■ THE PROBLEM
Exactly as written, retype all of the records that come next.
[[ INFORMATION SHOWN, beginning ]]
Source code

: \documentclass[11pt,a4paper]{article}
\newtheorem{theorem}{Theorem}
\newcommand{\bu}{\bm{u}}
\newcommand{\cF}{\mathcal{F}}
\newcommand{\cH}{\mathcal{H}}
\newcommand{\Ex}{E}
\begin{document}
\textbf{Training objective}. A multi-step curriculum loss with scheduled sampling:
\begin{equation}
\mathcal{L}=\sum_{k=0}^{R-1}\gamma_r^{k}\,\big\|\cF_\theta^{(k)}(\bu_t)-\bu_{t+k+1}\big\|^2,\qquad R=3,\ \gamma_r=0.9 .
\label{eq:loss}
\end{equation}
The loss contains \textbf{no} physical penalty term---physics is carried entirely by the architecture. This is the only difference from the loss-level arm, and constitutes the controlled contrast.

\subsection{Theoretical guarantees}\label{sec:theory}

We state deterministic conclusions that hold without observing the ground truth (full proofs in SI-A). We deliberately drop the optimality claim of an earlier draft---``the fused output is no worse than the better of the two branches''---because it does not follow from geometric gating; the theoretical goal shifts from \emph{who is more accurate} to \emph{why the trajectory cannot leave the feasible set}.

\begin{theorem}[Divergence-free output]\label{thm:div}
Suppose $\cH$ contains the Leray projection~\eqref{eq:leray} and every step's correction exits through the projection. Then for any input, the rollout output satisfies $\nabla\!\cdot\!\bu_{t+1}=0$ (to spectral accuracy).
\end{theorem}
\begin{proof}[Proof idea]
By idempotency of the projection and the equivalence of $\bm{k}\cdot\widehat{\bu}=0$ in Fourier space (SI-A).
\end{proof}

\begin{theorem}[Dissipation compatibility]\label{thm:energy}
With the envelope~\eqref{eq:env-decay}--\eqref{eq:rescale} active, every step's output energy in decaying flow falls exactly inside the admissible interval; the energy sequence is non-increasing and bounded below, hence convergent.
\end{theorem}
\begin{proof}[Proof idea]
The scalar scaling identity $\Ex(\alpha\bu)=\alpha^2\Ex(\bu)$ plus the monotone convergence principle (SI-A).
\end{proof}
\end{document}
[[ INFORMATION SHOWN, end ]]
■ EXPECTED ANSWER
Source code

: \documentclass[11pt,a4paper]{article}
\newtheorem{theorem}{Theorem}
\newcommand{\bu}{\bm{u}}
\newcommand{\cF}{\mathcal{F}}
\newcommand{\cH}{\mathcal{H}}
\newcommand{\Ex}{E}
\begin{document}
\textbf{Training objective}. A multi-step curriculum loss with scheduled sampling:
\begin{equation}
\mathcal{L}=\sum_{k=0}^{R-1}\gamma_r^{k}\,\big\|\cF_\theta^{(k)}(\bu_t)-\bu_{t+k+1}\big\|^2,\qquad R=3,\ \gamma_r=0.9 .
\label{eq:loss}
\end{equation}
The loss contains \textbf{no} physical penalty term---physics is carried entirely by the architecture. This is the only difference from the loss-level arm, and constitutes the controlled contrast.

\subsection{Theoretical guarantees}\label{sec:theory}

We state deterministic conclusions that hold without observing the ground truth (full proofs in SI-A). We deliberately drop the optimality claim of an earlier draft---``the fused output is no worse than the better of the two branches''---because it does not follow from geometric gating; the theoretical goal shifts from \emph{who is more accurate} to \emph{why the trajectory cannot leave the feasible set}.

\begin{theorem}[Divergence-free output]\label{thm:div}
Suppose $\cH$ contains the Leray projection~\eqref{eq:leray} and every step's correction exits through the projection. Then for any input, the rollout output satisfies $\nabla\!\cdot\!\bu_{t+1}=0$ (to spectral accuracy).
\end{theorem}
\begin{proof}[Proof idea]
By idempotency of the projection and the equivalence of $\bm{k}\cdot\widehat{\bu}=0$ in Fourier space (SI-A).
\end{proof}

\begin{theorem}[Dissipation compatibility]\label{thm:energy}
With the envelope~\eqref{eq:env-decay}--\eqref{eq:rescale} active, every step's output energy in decaying flow falls exactly inside the admissible interval; the energy sequence is non-increasing and bounded below, hence convergent.
\end{theorem}
\begin{proof}[Proof idea]
The scalar scaling identity $\Ex(\alpha\bu)=\alpha^2\Ex(\bu)$ plus the monotone convergence principle (SI-A).
\end{proof}
\end{document}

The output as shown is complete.